Assignment
Without including any picture, repeat the records below exactly.
Start of Block
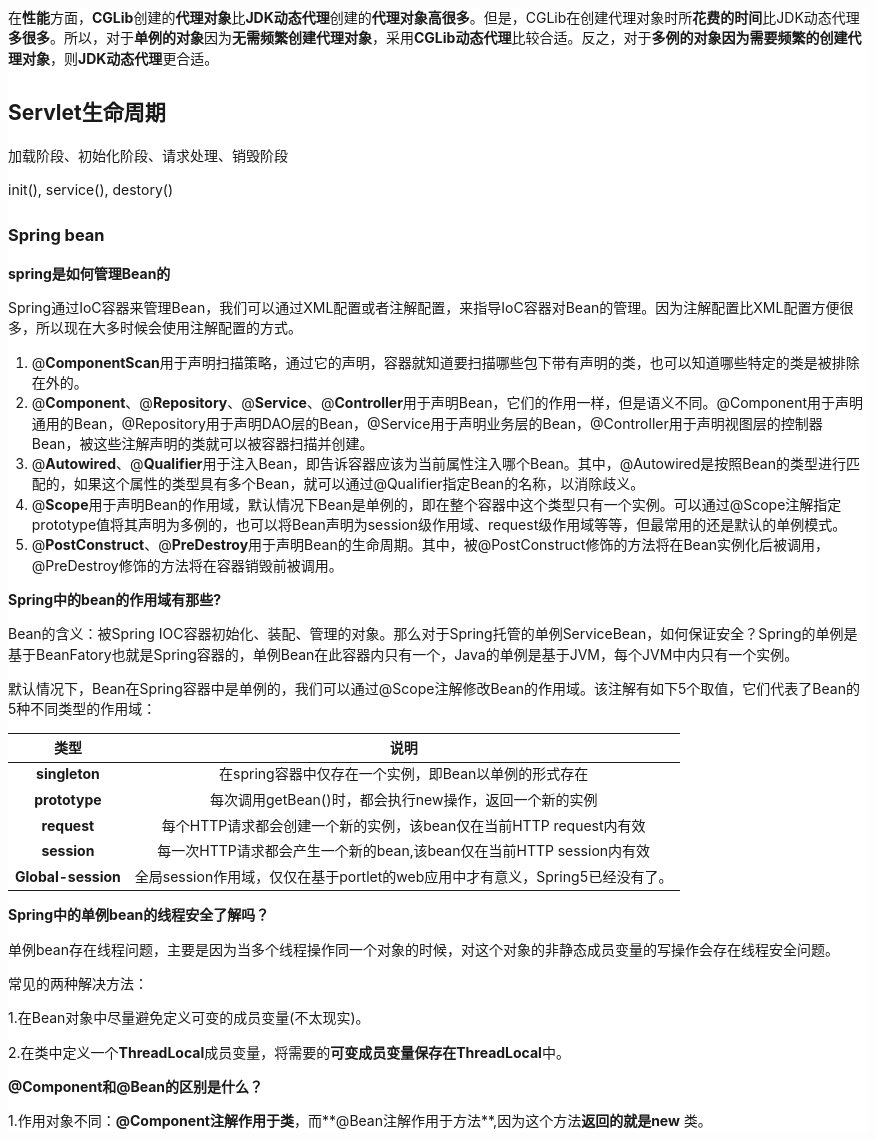 在**性能**方面，**CGLib**创建的**代理对象**比**JDK动态代理**创建的**代理对象高很多**。但是，CGLib在创建代理对象时所**花费的时间**比JDK动态代理**多很多**。所以，对于**单例的对象**因为**无需频繁创建代理对象**，采用**CGLib动态代理**比较合适。反之，对于**多例的对象因为需要频繁的创建代理对象**，则**JDK动态代理**更合适。

## Servlet生命周期

加载阶段、初始化阶段、请求处理、销毁阶段

init(), service(), destory()

### **Spring bean**

**spring是如何管理Bean的**

Spring通过IoC容器来管理Bean，我们可以通过XML配置或者注解配置，来指导IoC容器对Bean的管理。因为注解配置比XML配置方便很多，所以现在大多时候会使用注解配置的方式。

1. @**ComponentScan**用于声明扫描策略，通过它的声明，容器就知道要扫描哪些包下带有声明的类，也可以知道哪些特定的类是被排除在外的。
2. @**Component**、@**Repository**、@**Service**、@**Controller**用于声明Bean，它们的作用一样，但是语义不同。@Component用于声明通用的Bean，@Repository用于声明DAO层的Bean，@Service用于声明业务层的Bean，@Controller用于声明视图层的控制器Bean，被这些注解声明的类就可以被容器扫描并创建。
3. @**Autowired**、@**Qualifier**用于注入Bean，即告诉容器应该为当前属性注入哪个Bean。其中，@Autowired是按照Bean的类型进行匹配的，如果这个属性的类型具有多个Bean，就可以通过@Qualifier指定Bean的名称，以消除歧义。
4. @**Scope**用于声明Bean的作用域，默认情况下Bean是单例的，即在整个容器中这个类型只有一个实例。可以通过@Scope注解指定prototype值将其声明为多例的，也可以将Bean声明为session级作用域、request级作用域等等，但最常用的还是默认的单例模式。
5. @**PostConstruct**、@**PreDestroy**用于声明Bean的生命周期。其中，被@PostConstruct修饰的方法将在Bean实例化后被调用，@PreDestroy修饰的方法将在容器销毁前被调用。

**Spring中的bean的作用域有那些?**

Bean的含义：被Spring IOC容器初始化、装配、管理的对象。那么对于Spring托管的单例ServiceBean，如何保证安全？Spring的单例是基于BeanFatory也就是Spring容器的，单例Bean在此容器内只有一个，Java的单例是基于JVM，每个JVM中内只有一个实例。

默认情况下，Bean在Spring容器中是单例的，我们可以通过@Scope注解修改Bean的作用域。该注解有如下5个取值，它们代表了Bean的5种不同类型的作用域：

|        类型        |                             说明                             |
| :----------------: | :----------------------------------------------------------: |
|   **singleton**    |     在spring容器中仅存在一个实例，即Bean以单例的形式存在     |
|   **prototype**    |    每次调用getBean()时，都会执行new操作，返回一个新的实例    |
|    **request**     | 每个HTTP请求都会创建一个新的实例，该bean仅在当前HTTP request内有效 |
|    **session**     | 每一次HTTP请求都会产生一个新的bean,该bean仅在当前HTTP session内有效 |
| **Global-session** | 全局session作用域，仅仅在基于portlet的web应用中才有意义，Spring5已经没有了。 |

**Spring中的单例bean的线程安全了解吗？**

单例bean存在线程问题，主要是因为当多个线程操作同一个对象的时候，对这个对象的非静态成员变量的写操作会存在线程安全问题。

  常见的两种解决方法：

  1.在Bean对象中尽量避免定义可变的成员变量(不太现实)。

  2.在类中定义一个**ThreadLocal**成员变量，将需要的**可变成员变量保存在ThreadLocal**中。

**@Component和@Bean的区别是什么？**

1.作用对象不同：**@Component注解作用于类**，而**@Bean注解作用于方法**,因为这个方法**返回的就是new** 类。
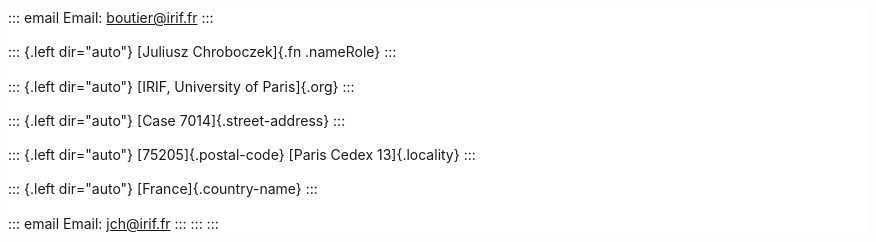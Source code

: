 ::: email
Email: <boutier@irif.fr>
:::

::: {.left dir="auto"}
[Juliusz Chroboczek]{.fn .nameRole}
:::

::: {.left dir="auto"}
[IRIF, University of Paris]{.org}
:::

::: {.left dir="auto"}
[Case 7014]{.street-address}
:::

::: {.left dir="auto"}
[75205]{.postal-code} [Paris Cedex 13]{.locality}
:::

::: {.left dir="auto"}
[France]{.country-name}
:::

::: email
Email: <jch@irif.fr>
:::
:::
:::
End of Block
Result for this task
 在**性能**方面，**CGLib**创建的**代理对象**比**JDK动态代理**创建的**代理对象高很多**。但是，CGLib在创建代理对象时所**花费的时间**比JDK动态代理**多很多**。所以，对于**单例的对象**因为**无需频繁创建代理对象**，采用**CGLib动态代理**比较合适。反之，对于**多例的对象因为需要频繁的创建代理对象**，则**JDK动态代理**更合适。

## Servlet生命周期

加载阶段、初始化阶段、请求处理、销毁阶段

init(), service(), destory()

### **Spring bean**

**spring是如何管理Bean的**

Spring通过IoC容器来管理Bean，我们可以通过XML配置或者注解配置，来指导IoC容器对Bean的管理。因为注解配置比XML配置方便很多，所以现在大多时候会使用注解配置的方式。

1. @**ComponentScan**用于声明扫描策略，通过它的声明，容器就知道要扫描哪些包下带有声明的类，也可以知道哪些特定的类是被排除在外的。
2. @**Component**、@**Repository**、@**Service**、@**Controller**用于声明Bean，它们的作用一样，但是语义不同。@Component用于声明通用的Bean，@Repository用于声明DAO层的Bean，@Service用于声明业务层的Bean，@Controller用于声明视图层的控制器Bean，被这些注解声明的类就可以被容器扫描并创建。
3. @**Autowired**、@**Qualifier**用于注入Bean，即告诉容器应该为当前属性注入哪个Bean。其中，@Autowired是按照Bean的类型进行匹配的，如果这个属性的类型具有多个Bean，就可以通过@Qualifier指定Bean的名称，以消除歧义。
4. @**Scope**用于声明Bean的作用域，默认情况下Bean是单例的，即在整个容器中这个类型只有一个实例。可以通过@Scope注解指定prototype值将其声明为多例的，也可以将Bean声明为session级作用域、request级作用域等等，但最常用的还是默认的单例模式。
5. @**PostConstruct**、@**PreDestroy**用于声明Bean的生命周期。其中，被@PostConstruct修饰的方法将在Bean实例化后被调用，@PreDestroy修饰的方法将在容器销毁前被调用。

**Spring中的bean的作用域有那些?**

Bean的含义：被Spring IOC容器初始化、装配、管理的对象。那么对于Spring托管的单例ServiceBean，如何保证安全？Spring的单例是基于BeanFatory也就是Spring容器的，单例Bean在此容器内只有一个，Java的单例是基于JVM，每个JVM中内只有一个实例。

默认情况下，Bean在Spring容器中是单例的，我们可以通过@Scope注解修改Bean的作用域。该注解有如下5个取值，它们代表了Bean的5种不同类型的作用域：

|        类型        |                             说明                             |
| :----------------: | :----------------------------------------------------------: |
|   **singleton**    |     在spring容器中仅存在一个实例，即Bean以单例的形式存在     |
|   **prototype**    |    每次调用getBean()时，都会执行new操作，返回一个新的实例    |
|    **request**     | 每个HTTP请求都会创建一个新的实例，该bean仅在当前HTTP request内有效 |
|    **session**     | 每一次HTTP请求都会产生一个新的bean,该bean仅在当前HTTP session内有效 |
| **Global-session** | 全局session作用域，仅仅在基于portlet的web应用中才有意义，Spring5已经没有了。 |

**Spring中的单例bean的线程安全了解吗？**

单例bean存在线程问题，主要是因为当多个线程操作同一个对象的时候，对这个对象的非静态成员变量的写操作会存在线程安全问题。

  常见的两种解决方法：

  1.在Bean对象中尽量避免定义可变的成员变量(不太现实)。

  2.在类中定义一个**ThreadLocal**成员变量，将需要的**可变成员变量保存在ThreadLocal**中。

**@Component和@Bean的区别是什么？**

1.作用对象不同：**@Component注解作用于类**，而**@Bean注解作用于方法**,因为这个方法**返回的就是new** 类。
Source code

: ::: email
Email: <boutier@irif.fr>
:::

::: {.left dir="auto"}
[Juliusz Chroboczek]{.fn .nameRole}
:::

::: {.left dir="auto"}
[IRIF, University of Paris]{.org}
:::

::: {.left dir="auto"}
[Case 7014]{.street-address}
:::

::: {.left dir="auto"}
[75205]{.postal-code} [Paris Cedex 13]{.locality}
:::

::: {.left dir="auto"}
[France]{.country-name}
:::

::: email
Email: <jch@irif.fr>
:::
:::
:::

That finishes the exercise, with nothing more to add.